Table 34.—P₁ vermilion ♀ ♀ × bar fused ♂ ♂. B. C. F₁ bar ♀ × vermilion fused ♂ ♂.

The data show that the factor for fused lies about 3 units to the right of bar. This is the furthest point yet obtained to the right. The reasons for locating fused to the right of bar are that, if it occupies such a position, then the double cross-over classes (which are expected to be the smallest classes) should be vermilion bar and fused, and these are, in fact, the smallest classes. The order of factors is, then, vermilion, bar, fused. This order is confirmed by the result that the number of cross-overs between fused and vermilion is greater than that between bar and vermilion.

In order to obtain data to balance viability effects, the following experiment was made:

Vermilion (not-bar) fused males were bred to (red) bar (not-fused) females. The daughters and sons were bar. The daughters were back-crossed, singly, to vermilion fused males and gave the results shown in table 35. Each female was also transferred to a second culture bottle, so that for each female there are two broods given consecutively (82, 82′, etc.) in table 35.

The results given by the two broods of the same female are similar. The values are very near to those given in the last experiment, and confirm the conclusions there drawn. The combined data give the results shown in table 36.

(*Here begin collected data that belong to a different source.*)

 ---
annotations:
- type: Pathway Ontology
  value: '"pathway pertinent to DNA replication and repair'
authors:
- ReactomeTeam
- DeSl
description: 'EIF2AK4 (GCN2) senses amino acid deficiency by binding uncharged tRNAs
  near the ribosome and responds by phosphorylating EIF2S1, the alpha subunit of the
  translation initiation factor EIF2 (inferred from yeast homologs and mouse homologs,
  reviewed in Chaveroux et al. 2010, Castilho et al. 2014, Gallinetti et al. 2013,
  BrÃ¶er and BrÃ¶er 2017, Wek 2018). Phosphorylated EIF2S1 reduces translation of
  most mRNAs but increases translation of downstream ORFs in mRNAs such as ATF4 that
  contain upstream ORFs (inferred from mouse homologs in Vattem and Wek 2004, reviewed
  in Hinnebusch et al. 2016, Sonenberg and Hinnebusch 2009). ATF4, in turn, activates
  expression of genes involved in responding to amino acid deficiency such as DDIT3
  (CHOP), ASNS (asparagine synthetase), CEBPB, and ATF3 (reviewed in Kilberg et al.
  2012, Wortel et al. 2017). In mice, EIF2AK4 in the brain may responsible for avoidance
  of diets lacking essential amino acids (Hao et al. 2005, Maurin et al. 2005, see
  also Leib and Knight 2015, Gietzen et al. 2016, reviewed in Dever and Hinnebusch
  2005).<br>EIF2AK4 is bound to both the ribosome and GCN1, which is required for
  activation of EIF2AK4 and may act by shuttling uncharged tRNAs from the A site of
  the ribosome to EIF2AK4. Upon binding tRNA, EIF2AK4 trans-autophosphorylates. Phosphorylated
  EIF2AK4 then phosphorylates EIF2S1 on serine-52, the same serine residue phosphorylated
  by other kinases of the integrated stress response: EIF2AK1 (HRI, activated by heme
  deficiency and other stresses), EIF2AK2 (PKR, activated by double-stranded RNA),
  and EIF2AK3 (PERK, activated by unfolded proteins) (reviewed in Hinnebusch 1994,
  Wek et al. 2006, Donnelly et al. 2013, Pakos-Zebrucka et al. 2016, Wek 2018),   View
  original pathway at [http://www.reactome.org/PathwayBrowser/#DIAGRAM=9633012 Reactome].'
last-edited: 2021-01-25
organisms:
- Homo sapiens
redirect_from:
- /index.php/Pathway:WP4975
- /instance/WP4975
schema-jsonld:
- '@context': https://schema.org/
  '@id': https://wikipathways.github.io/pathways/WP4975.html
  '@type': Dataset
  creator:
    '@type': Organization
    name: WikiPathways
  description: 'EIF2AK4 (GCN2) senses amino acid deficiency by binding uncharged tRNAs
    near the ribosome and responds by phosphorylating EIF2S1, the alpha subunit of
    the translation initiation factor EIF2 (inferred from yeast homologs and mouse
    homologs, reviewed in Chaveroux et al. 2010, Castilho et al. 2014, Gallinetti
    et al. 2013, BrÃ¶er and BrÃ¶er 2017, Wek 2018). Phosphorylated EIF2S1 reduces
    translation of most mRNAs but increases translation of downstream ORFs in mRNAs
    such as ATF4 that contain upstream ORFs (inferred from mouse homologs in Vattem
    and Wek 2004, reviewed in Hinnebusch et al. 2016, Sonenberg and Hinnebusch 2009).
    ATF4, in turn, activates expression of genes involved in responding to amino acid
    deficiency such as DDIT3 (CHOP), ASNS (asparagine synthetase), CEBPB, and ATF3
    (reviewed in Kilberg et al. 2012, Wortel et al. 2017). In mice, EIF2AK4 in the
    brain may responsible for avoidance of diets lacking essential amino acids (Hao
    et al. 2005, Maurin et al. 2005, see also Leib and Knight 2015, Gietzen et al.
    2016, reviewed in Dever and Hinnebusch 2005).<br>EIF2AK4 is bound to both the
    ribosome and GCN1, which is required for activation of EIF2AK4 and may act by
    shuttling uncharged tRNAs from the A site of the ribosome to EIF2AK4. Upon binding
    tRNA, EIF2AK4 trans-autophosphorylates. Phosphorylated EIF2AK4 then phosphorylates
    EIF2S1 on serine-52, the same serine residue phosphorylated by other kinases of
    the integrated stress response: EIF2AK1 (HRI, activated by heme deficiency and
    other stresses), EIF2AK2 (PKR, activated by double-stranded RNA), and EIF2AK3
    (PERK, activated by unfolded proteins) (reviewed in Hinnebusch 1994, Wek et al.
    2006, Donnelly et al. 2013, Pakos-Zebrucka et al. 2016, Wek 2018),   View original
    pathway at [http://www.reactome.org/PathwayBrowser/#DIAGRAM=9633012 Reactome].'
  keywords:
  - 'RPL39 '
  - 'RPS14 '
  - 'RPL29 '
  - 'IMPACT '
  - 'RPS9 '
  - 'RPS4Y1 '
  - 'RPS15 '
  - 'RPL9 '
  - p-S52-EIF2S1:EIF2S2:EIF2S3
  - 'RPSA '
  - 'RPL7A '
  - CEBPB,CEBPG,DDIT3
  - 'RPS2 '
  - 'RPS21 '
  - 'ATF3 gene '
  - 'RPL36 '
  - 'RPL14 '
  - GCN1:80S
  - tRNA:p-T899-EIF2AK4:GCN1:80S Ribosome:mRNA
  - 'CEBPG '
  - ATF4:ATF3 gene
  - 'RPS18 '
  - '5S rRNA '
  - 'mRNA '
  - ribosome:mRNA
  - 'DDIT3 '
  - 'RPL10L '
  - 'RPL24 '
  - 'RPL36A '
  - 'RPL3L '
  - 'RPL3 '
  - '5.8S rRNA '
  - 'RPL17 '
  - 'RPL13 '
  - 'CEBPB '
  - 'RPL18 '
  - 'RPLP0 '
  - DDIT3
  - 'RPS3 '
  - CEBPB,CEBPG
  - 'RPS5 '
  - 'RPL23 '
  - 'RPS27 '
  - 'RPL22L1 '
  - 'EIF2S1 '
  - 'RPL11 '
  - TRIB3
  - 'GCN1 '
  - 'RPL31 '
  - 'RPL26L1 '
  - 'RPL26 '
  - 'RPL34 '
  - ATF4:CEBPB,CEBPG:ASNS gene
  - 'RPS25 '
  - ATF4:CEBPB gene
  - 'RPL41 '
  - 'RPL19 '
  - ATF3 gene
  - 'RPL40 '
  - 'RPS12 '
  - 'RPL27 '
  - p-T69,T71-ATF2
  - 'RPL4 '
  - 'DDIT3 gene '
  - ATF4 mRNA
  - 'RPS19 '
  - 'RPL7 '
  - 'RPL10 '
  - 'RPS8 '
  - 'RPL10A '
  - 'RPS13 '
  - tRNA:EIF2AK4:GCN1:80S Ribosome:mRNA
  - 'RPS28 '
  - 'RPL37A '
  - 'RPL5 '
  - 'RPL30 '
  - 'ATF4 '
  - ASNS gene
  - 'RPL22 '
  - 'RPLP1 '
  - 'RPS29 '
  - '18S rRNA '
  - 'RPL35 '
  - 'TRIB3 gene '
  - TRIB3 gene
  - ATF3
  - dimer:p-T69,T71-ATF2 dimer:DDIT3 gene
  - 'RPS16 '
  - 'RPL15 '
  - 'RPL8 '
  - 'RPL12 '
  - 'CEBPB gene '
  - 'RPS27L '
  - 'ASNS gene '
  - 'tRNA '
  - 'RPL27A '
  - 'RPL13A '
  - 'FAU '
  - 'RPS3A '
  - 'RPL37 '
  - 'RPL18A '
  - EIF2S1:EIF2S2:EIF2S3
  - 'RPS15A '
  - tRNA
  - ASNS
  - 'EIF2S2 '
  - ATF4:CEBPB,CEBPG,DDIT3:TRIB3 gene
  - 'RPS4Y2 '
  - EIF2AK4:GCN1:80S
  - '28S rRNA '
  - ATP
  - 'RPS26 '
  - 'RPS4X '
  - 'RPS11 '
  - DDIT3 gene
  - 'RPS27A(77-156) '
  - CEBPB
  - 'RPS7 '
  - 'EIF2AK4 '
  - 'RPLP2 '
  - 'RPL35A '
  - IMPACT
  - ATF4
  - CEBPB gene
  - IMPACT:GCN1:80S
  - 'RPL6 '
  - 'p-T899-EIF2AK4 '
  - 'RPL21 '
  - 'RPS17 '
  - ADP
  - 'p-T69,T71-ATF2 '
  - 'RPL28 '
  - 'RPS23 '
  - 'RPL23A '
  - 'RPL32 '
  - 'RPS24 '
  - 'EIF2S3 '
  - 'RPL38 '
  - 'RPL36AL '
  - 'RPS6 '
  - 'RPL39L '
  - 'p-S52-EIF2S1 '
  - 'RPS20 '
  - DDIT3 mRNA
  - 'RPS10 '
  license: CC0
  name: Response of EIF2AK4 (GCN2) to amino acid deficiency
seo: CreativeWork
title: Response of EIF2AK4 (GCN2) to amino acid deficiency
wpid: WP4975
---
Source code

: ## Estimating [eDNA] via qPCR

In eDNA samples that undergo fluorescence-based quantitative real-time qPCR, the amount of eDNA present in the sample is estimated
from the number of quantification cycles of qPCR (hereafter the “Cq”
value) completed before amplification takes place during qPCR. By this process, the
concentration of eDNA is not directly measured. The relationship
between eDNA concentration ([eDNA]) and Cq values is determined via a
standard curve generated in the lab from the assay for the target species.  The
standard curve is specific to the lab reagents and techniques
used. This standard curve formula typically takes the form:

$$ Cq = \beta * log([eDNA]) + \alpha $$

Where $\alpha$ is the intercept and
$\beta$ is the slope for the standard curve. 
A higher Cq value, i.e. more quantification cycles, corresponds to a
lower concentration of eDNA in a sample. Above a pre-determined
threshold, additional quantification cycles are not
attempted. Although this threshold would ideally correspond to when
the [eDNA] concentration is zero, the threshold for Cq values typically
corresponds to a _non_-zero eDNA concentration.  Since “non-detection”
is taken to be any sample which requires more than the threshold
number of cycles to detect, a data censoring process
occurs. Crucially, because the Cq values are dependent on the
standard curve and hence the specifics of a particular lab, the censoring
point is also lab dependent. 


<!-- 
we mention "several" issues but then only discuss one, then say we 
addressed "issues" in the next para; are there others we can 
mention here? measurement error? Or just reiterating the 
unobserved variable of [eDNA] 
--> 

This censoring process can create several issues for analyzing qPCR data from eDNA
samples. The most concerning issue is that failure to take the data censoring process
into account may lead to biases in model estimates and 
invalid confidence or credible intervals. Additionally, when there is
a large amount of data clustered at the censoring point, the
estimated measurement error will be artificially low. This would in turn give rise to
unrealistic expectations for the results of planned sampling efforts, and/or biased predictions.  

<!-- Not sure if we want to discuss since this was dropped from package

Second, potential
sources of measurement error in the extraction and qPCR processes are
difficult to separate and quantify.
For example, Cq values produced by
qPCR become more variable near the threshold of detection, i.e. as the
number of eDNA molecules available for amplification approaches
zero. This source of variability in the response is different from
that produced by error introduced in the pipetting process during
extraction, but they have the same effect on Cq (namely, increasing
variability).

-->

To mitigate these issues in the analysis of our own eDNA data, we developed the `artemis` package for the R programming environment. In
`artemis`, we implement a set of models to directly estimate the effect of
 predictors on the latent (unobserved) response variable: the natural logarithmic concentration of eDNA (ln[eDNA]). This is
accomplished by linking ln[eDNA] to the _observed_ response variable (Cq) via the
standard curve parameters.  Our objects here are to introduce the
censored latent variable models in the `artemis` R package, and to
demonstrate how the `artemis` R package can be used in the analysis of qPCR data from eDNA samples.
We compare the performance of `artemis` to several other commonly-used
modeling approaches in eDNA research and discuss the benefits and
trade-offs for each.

Table 35.—P₁ bar ♀ ♀ × vermilion fused ♂ ♂. B. C. F₁ bar ♀ × vermilion fused ♂ ♂.

Table 36.—Linkage of vermilion, bar, and fused with balanced viability.

Some additional data bearing on the linkage of vermilion and fused were obtained. Males of (red) fused stock were bred to vermilion (not-fused) females, and gave wild-type females and vermilion males, which inbred gave the results shown in table 37.

The percentage of cross-overs between vermilion and fused is here 27, which is in agreement with the 26 per cent of the preceding experiment.